Ashley's Worlds
- Running time: 3-5 minutes per episode
- Country of origin: New Zealand
- Language: English
- Starring: see below
- Written by: Belinda Todd
- Produced by: Andrew Dubber and Belinda Todd
- Narrated by: Craig Parker as Ashley
- Original release: mid 1990s – late 1990s (2 years in total)
- No. of series: 2
- No. of episodes: 100
- Website: https://andrewdubber.com/ashleys-worlds/

= Ashley's Worlds =

New Zealand radio program

Ashley's Worlds was a mid-1990s radio comedy series in 100 episodes that was broadcast on 26 radio stations and described by its creators Andrew Dubber and Belinda Todd as a "cartoon for radio".

== Plot ==
Domestic cat Ashley is transported, or "magicked", into the kingdom of Catatonia, a world completely run by anthropomorphic cats, where he is mistaken for a spy and is thrown into the dungeon of the royal castle. He escapes with the uncouth scrapper Bishop and together with their self-proclaimed hostage Tobias they seek an audience with the princess Tabitha hoping to resolve Ashley's predicament.

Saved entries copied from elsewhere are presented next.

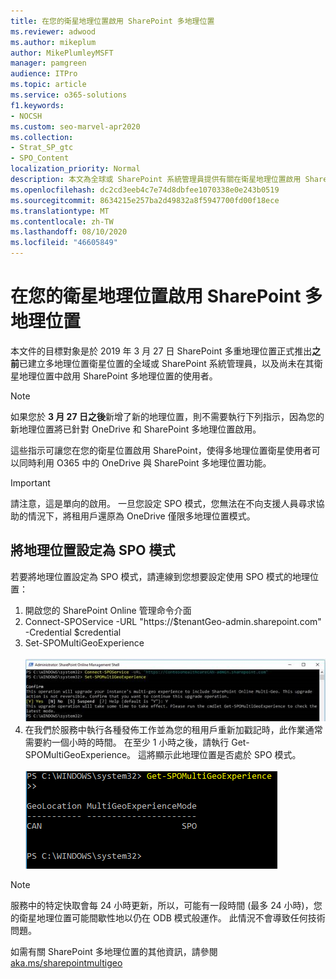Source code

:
 ```yaml
---
title: 在您的衛星地理位置啟用 SharePoint 多地理位置
ms.reviewer: adwood
ms.author: mikeplum
author: MikePlumleyMSFT
manager: pamgreen
audience: ITPro
ms.topic: article
ms.service: o365-solutions
f1.keywords:
- NOCSH
ms.custom: seo-marvel-apr2020
ms.collection:
- Strat_SP_gtc
- SPO_Content
localization_priority: Normal
description: 本文為全球或 SharePoint 系統管理員提供有關在衛星地理位置啟用 SharePoint 多地理位置的資訊。
ms.openlocfilehash: dc2cd3eeb4c7e74d8dbfee1070338e0e243b0519
ms.sourcegitcommit: 8634215e257ba2d49832a8f5947700fd00f18ece
ms.translationtype: MT
ms.contentlocale: zh-TW
ms.lasthandoff: 08/10/2020
ms.locfileid: "46605849"
---
```

# <a name="enabling-sharepoint-multi-geo-in-your-satellite-geo-location"></a>在您的衛星地理位置啟用 SharePoint 多地理位置

本文件的目標對象是於 2019 年 3 月 27 日 SharePoint 多重地理位置正式推出**之前**已建立多地理位置衛星位置的全域或 SharePoint 系統管理員，以及尚未在其衛星地理位置中啟用 SharePoint 多地理位置的使用者。 

>[!Note]
>如果您於 **3 月 27 日之後**新增了新的地理位置，則不需要執行下列指示，因為您的新地理位置將已針對 OneDrive 和 SharePoint 多地理位置啟用。

這些指示可讓您在您的衛星位置啟用 SharePoint，使得多地理位置衛星使用者可以同時利用 O365 中的 OneDrive 與 SharePoint 多地理位置功能。 

>[!IMPORTANT]
>請注意，這是單向的啟用。 一旦您設定 SPO 模式，您無法在不向支援人員尋求協助的情況下，將租用戶還原為 OneDrive 僅限多地理位置模式。 

## <a name="to-set-a-geo-location-into-spo-mode"></a>將地理位置設定為 SPO 模式

若要將地理位置設定為 SPO 模式，請連線到您想要設定使用 SPO 模式的地理位置：

1.    開啟您的 SharePoint Online 管理命令介面 
2.    Connect-SPOService -URL "https://$tenantGeo-admin.sharepoint.com" -Credential $credential
3.    Set-SPOMultiGeoExperience</br></br>
![Set-SPOMultiGeoExperience](media/Set-SPO-MultiGeo.jpg)
4.    在我們於服務中執行各種發佈工作並為您的租用戶重新加戳記時，此作業通常需要約一個小時的時間。 在至少 1 小時之後，請執行 Get-SPOMultiGeoExperience。  這將顯示此地理位置是否處於 SPO 模式。</br></br>
![Set-SPOMultiGeoExperience](media/Get-SPO-MultiGeo.jpg)

 
 
 
>[!Note]
>服務中的特定快取會每 24 小時更新，所以，可能有一段時間 (最多 24 小時)，您的衛星地理位置可能間歇性地以仍在 ODB 模式般運作。 此情況不會導致任何技術問題。 
 
如需有關 SharePoint 多地理位置的其他資訊，請參閱 [aka.ms/sharepointmultigeo](https://docs.microsoft.com/office365/enterprise/multi-geo-capabilities-in-onedrive-and-sharepoint-online-in-office-365)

The four set out to seek for the ruins of Cataract. Along their journey they meet (or fight) a band of pi-rats, the giant hariry-legged giant spider Catawampus, the Felines for Freedom fighting force, Drongoon the scariest scaliest son-of-a-dragon that ever breathe fire, and Ethel the alchemist.

Finally they reach the ruins of Cataract and discover the lost city of Catlantis, a subterrainian treasure chest of ancient relics and long-forgotten magic and the inner sanctum of the immortal Eternity, the last of the ancient one.

== Cast ==

- Craig Parker as Ashley, a spoiled cat used to a nice patch of sunshine to sleep in and a house full of humans to pander to his every need. Prior to his transportation to Catatonia, his most unpleasant experience involved an unscheduled trip to the vet and a cold thermometer, and his most dangerous escapade was a slow flick of the tail coupled with a rather faster closing of the fridge door. In Catatonia, Ashley is a fish out of water.
- Carl Bland as Bishop, a fierce looking criminal cat eager to whip out his card which reads "Bishop the bloodthirsty: specializing in assassinations, intimidations and small wars. No job too messy." Ashley's unusual behavior first has Bishop suspect Ashley is "a crazy".
- David Weatherley as Tobias Pussinbootle the 14th, a plump and ageing "aristo-cat" of the noble Pussinbootle family.
- Belinda Todd as Tabitha, the visually impaired and self-centered princess and ruler of Catatonia whose missing father, the king, was obsessed with discovering the lost city of Cataract, built by the magically adept ancients.
- Merv Smith as The Strange Old Cat, and most additional characters.
- Beryl Te Wiata as Eternity (guest appearance)
Ilona Rodgers and Emmeline Hawthorne also made guest appearances.

== Format and style ==
The series was described by its creators Andrew Dubber and Belinda Todd as a "cartoon for radio".

Each episode of 3–5 minutes opens with a monologue musing on life as a cat, often interwoven with a recap of events in previous episodes. The comedy in both the monologue and dialogue builds on puns and some jokes having comical associations with anything related to cats or the felidae family.

== Production ==

One of my favourite things about the series was how much the parents who listened to it enjoyed it. It was one of those kids' shows where there's enough in there to keep the adults entertained, and the odd gag in there that's really only for grown-ups.
— Andrew Dubber, Dubber's blog, 2020.

The series was recorded at Progressive Studios in Anzac Ave with the assistance of Tim Gummer and Cameron Fisher. Dubber produced, edited and did the sound design using the Hanna-Barbera sound effects library.
Dubber and Todd discussed characters and storylines and Todd did the writing; Creating the narrative arc, the dialogue and the comedy.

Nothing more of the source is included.